Vol. 10, No. 28    February 8, 2011

    • Although they express admiration, Saudis and Gulf residents have no desire to see the chaos on the streets of Cairo and Tunis repeat itself in the squares of Jeddah and Riyadh. Gulf regimes are autocratic, but they do not engender the type of hatred demonstrated towards Mubarak and Ben Ali, and they do not run police states.
    • Like most authoritarian regimes, the Saudis were not enthusiastic about the introduction of the Internet into their country. Internet censorship is made easier in Saudi Arabia by an extremely centralized Internet infrastructure. There are only two nodes that connect outside the country, and all Internet service providers must connect through them.
    • Internet surveillance appears to be quite widespread. According to one report, many of those involved in filtering are Saudi “U.S.-educated techies” who understand the idea of Internet freedom but don’t think it applies to Saudi Arabia.
    • On January 1, the Saudi Ministry of Culture and Information announced a truly draconian regulation requiring all Internet publishing sites to register and get a license. The ministry was charged with approving the editors of online news sites, just as it does with paper newspapers.
  • There is little likelihood that Saudi Arabia or any of the other Gulf countries will go the way of Tunisia and Egypt because of a system where oil income is used to placate the populace. On January 17, Kuwait announced 1,000 dinar ($3,559) grants and free food coupons for all one million Kuwaiti citizens. Other Gulf states are expected to follow suit.

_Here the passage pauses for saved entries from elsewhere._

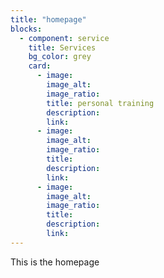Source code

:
 ```yaml
---
title: "homepage"
blocks:
  - component: service
    title: Services
    bg_color: grey
    card:
      - image:
        image_alt:
        image_ratio:
        title: personal training
        description:
        link:
      - image:
        image_alt:
        image_ratio:
        title:
        description:
        link:
      - image:
        image_alt:
        image_ratio:
        title:
        description:
        link:
---
```


This is the homepage
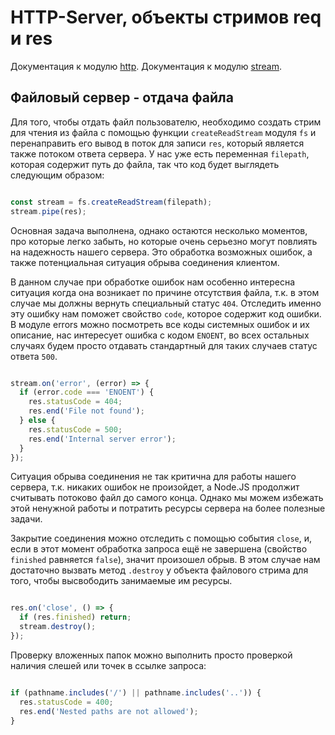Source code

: # HTTP-Server, объекты стримов req и res

Документация к модулю [http](https://nodejs.org/dist/latest/docs/api/http.html).
Документация к модулю [stream](https://nodejs.org/dist/latest-v12.x/docs/api/stream.html).

## Файловый сервер - отдача файла

Для того, чтобы отдать файл пользователю, необходимо создать стрим для чтения из файла 
с помощью функции `createReadStream` модуля `fs` и перенаправить его вывод в поток для записи `res`, 
который является также потоком ответа сервера. У нас уже есть переменная `filepath`, 
которая содержит путь до файла, так что код будет выглядеть следующим образом:

```js

const stream = fs.createReadStream(filepath);
stream.pipe(res);

```

Основная задача выполнена, однако остаются несколько моментов, про которые легко забыть, но которые очень 
серьезно могут повлиять на надежность нашего сервера. Это обработка возможных ошибок, 
а также потенциальная ситуация обрыва соединения клиентом.

В данном случае при обработке ошибок нам особенно интересна ситуация когда она возникает по причине отсутствия файла, 
т.к. в этом случае мы должны вернуть специальный статус `404`. 
Отследить именно эту ошибку нам поможет свойство `code`, которое содержит код ошибки. 
В модуле errors можно посмотреть все коды системных ошибок и их описание, нас интересует ошибка с кодом `ENOENT`, 
во всех остальных случаях будем просто отдавать стандартный для таких случаев статус ответа `500`.

```js

stream.on('error', (error) => {
  if (error.code === 'ENOENT') {
    res.statusCode = 404;
    res.end('File not found');
  } else {
    res.statusCode = 500;
    res.end('Internal server error');
  }
});

```

Ситуация обрыва соединения не так критична для работы нашего сервера, т.к. никаких ошибок не произойдет, 
а Node.JS продолжит считывать потоково файл до самого конца. Однако мы можем избежать этой ненужной работы 
и потратить ресурсы сервера на более полезные задачи.

Закрытие соединения можно отследить с помощью события `close`, и, если в этот момент обработка запроса 
ещё не завершена (свойство `finished` равняется `false`), значит произошел обрыв. 
В этом случае нам достаточно вызвать метод `.destroy` у объекта файлового стрима для того, 
чтобы высвободить занимаемые им ресурсы.

```js

res.on('close', () => {
  if (res.finished) return;
  stream.destroy();
});

```

Проверку вложенных папок можно выполнить просто проверкой наличия слешей или точек в ссылке запроса:

```js

if (pathname.includes('/') || pathname.includes('..')) {
  res.statusCode = 400;
  res.end('Nested paths are not allowed');
}

```
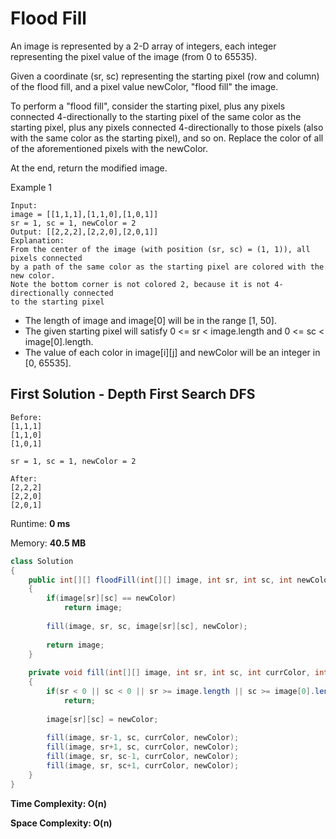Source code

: # Flood Fill

An image is represented by a 2-D array of integers, each integer representing the pixel value of the image (from 0 to 65535).

Given a coordinate (sr, sc) representing the starting pixel (row and column) of the flood fill, and a pixel value newColor, "flood fill" the image.

To perform a "flood fill", consider the starting pixel, plus any pixels connected 4-directionally to the starting pixel of the same color as the starting pixel, plus any pixels connected 4-directionally to those pixels (also with the same color as the starting pixel), and so on. Replace the color of all of the aforementioned pixels with the newColor.

At the end, return the modified image.

Example 1

```
Input: 
image = [[1,1,1],[1,1,0],[1,0,1]]
sr = 1, sc = 1, newColor = 2
Output: [[2,2,2],[2,2,0],[2,0,1]]
Explanation: 
From the center of the image (with position (sr, sc) = (1, 1)), all pixels connected 
by a path of the same color as the starting pixel are colored with the new color.
Note the bottom corner is not colored 2, because it is not 4-directionally connected
to the starting pixel
```

* The length of image and image[0] will be in the range [1, 50].
* The given starting pixel will satisfy 0 <= sr < image.length and 0 <= sc < image[0].length.
* The value of each color in image[i][j] and newColor will be an integer in [0, 65535].

## First Solution - Depth First Search DFS

```
Before:
[1,1,1]
[1,1,0]
[1,0,1]

sr = 1, sc = 1, newColor = 2

After:
[2,2,2]
[2,2,0]
[2,0,1]
```

Runtime: **0 ms**

Memory: **40.5 MB**

```java
class Solution 
{    
    public int[][] floodFill(int[][] image, int sr, int sc, int newColor) 
    {
        if(image[sr][sc] == newColor) 
            return image;
        
        fill(image, sr, sc, image[sr][sc], newColor);
        
        return image;
    }
    
    private void fill(int[][] image, int sr, int sc, int currColor, int newColor)
    {
        if(sr < 0 || sc < 0 || sr >= image.length || sc >= image[0].length || image[sr][sc] != currColor)
            return;
            
        image[sr][sc] = newColor;
        
        fill(image, sr-1, sc, currColor, newColor);
        fill(image, sr+1, sc, currColor, newColor);
        fill(image, sr, sc-1, currColor, newColor);
        fill(image, sr, sc+1, currColor, newColor);
    }
}
```

**Time Complexity: O(n)**

**Space Complexity: O(n)**
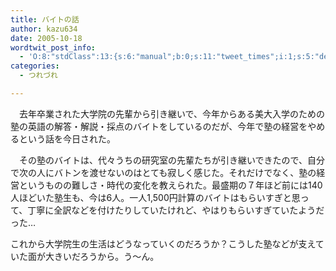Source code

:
 ```yaml
---
title: バイトの話
author: kazu634
date: 2005-10-18
wordtwit_post_info:
  - 'O:8:"stdClass":13:{s:6:"manual";b:0;s:11:"tweet_times";i:1;s:5:"delay";i:0;s:7:"enabled";i:1;s:10:"separation";s:2:"60";s:7:"version";s:3:"3.7";s:14:"tweet_template";b:0;s:6:"status";i:2;s:6:"result";a:0:{}s:13:"tweet_counter";i:2;s:13:"tweet_log_ids";a:1:{i:0;i:2111;}s:9:"hash_tags";a:0:{}s:8:"accounts";a:1:{i:0;s:7:"kazu634";}}'
categories:
  - つれづれ

---
```

<div class="section">
<p>
    　去年卒業された大学院の先輩から引き継いで、今年からある美大入学のための塾の英語の解答・解説・採点のバイトをしているのだが、今年で塾の経営をやめるという話を今日された。
</p>
  
<p>
    　その塾のバイトは、代々うちの研究室の先輩たちが引き継いできたので、自分で次の人にバトンを渡せないのはとても寂しく感じた。それだけでなく、塾の経営というものの難しさ・時代の変化を教えられた。最盛期の７年ほど前には140人ほどいた塾生も、今は6人。一人1,500円計算のバイトはもらいすぎと思って、丁寧に全訳などを付けたりしていたけれど、やはりもらいすぎていたようだった…
</p>
  
<p>
    これから大学院生の生活はどうなっていくのだろうか？こうした塾などが支えていた面が大きいだろうから。う～ん。
</p>
</div>

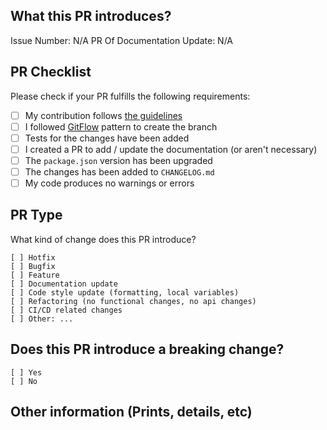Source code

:## What this PR introduces?

Issue Number: N/A
PR Of Documentation Update: N/A

<!-- Please, includes description of this pull request -->

## PR Checklist

Please check if your PR fulfills the following requirements:

- [ ] My contribution follows [the guidelines](https://github.com/techmmunity/easy-check/blob/master/CONTRIBUTING.md)
- [ ] I followed [GitFlow](https://github.com/techmmunity/git-magic/blob/master/docs/en/gitflow.md) pattern to create the branch
- [ ] Tests for the changes have been added
- [ ] I created a PR to add / update the documentation (or aren't necessary)
- [ ] The `package.json` version has been upgraded
- [ ] The changes has been added to `CHANGELOG.md`
- [ ] My code produces no warnings or errors

## PR Type

What kind of change does this PR introduce?

```
[ ] Hotfix
[ ] Bugfix
[ ] Feature
[ ] Documentation update
[ ] Code style update (formatting, local variables)
[ ] Refactoring (no functional changes, no api changes)
[ ] CI/CD related changes
[ ] Other: ...
```

## Does this PR introduce a breaking change?

```
[ ] Yes
[ ] No
```

<!-- If this PR contains a breaking change, please describe the impact and migration path for existing applications below. -->

## Other information (Prints, details, etc)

In Tunisia and Egypt, social media has been key in organizing demonstrations. There is no doubt that Saudi officials are watching events there very carefully. There have been at least one, and perhaps two, copycat self-immolations in the kingdom.1 Saudi leaders are keeping up a brave front. The sharp-tongued former ambassador to the U.S., Turki Al Faysal, was asked at the Davos World Economic Forum if democracy was even more dangerous than a nuclear Iran: “I don’t know,” he quipped. “In Saudi Arabia, we have neither nuclear weapons nor democracy.”

Although they express admiration, fundamentally, Saudis and Gulf residents have no desire to see the chaos on the streets of Cairo and Tunis repeat itself in the squares of Jeddah and Riyadh. The press has emphasized the crime and looting which has accompanied the demonstrations. Gulf regimes are autocratic, no doubt, but they do not engender the type of hatred demonstrated towards Mubarak and Ben Ali, and they do not run police states. Many Saudis in particular recognize that, though not perfect, the royal family has brought stability and prosperity to what was once a very poor region.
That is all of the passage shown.